◆ RECORDS FOR THIS TASK

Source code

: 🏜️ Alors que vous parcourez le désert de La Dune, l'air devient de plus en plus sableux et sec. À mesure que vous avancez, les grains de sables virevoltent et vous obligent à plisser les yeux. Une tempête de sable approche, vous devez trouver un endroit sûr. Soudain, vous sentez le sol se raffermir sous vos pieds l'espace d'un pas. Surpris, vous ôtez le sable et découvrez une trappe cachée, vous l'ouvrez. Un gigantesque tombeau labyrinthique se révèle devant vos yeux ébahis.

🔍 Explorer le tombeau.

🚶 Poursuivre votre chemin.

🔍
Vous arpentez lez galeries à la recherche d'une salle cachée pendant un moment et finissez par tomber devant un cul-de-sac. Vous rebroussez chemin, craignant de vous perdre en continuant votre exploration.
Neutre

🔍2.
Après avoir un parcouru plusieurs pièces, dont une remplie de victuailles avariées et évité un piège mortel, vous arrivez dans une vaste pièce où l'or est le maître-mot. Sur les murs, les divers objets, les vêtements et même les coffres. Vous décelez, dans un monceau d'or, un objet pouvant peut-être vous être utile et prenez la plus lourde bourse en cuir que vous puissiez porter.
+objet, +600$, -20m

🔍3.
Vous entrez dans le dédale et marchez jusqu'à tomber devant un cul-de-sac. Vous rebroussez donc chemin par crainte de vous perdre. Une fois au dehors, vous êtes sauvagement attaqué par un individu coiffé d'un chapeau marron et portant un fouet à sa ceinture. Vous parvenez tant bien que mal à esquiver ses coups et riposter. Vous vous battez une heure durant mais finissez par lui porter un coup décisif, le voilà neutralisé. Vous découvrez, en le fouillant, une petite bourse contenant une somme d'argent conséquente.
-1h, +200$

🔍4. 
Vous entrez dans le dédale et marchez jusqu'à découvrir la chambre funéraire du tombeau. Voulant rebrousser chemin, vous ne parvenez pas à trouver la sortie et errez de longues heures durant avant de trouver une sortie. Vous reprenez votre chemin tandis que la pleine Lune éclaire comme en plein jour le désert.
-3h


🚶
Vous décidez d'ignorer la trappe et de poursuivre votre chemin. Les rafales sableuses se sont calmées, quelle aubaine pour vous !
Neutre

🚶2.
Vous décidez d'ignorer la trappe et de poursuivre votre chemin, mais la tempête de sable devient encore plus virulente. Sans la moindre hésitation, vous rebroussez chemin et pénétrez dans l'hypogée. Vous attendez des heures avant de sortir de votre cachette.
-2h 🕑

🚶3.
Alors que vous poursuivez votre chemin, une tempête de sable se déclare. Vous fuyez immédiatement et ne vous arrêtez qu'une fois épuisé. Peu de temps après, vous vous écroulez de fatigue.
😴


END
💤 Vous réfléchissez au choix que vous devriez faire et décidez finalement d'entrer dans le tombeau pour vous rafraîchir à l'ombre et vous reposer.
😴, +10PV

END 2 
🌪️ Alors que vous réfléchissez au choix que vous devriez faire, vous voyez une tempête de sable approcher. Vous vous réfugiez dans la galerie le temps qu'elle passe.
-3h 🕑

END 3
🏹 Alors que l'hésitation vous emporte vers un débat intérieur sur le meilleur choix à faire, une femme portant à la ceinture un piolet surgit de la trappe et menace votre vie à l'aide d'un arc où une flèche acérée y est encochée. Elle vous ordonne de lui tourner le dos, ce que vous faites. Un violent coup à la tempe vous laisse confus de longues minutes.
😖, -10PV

◆ WHAT YOU WILL DO
Using the records above, give the count of lines with the word "réfléchissez", and write nothing more.

◆ REPLY TO THE TASK
2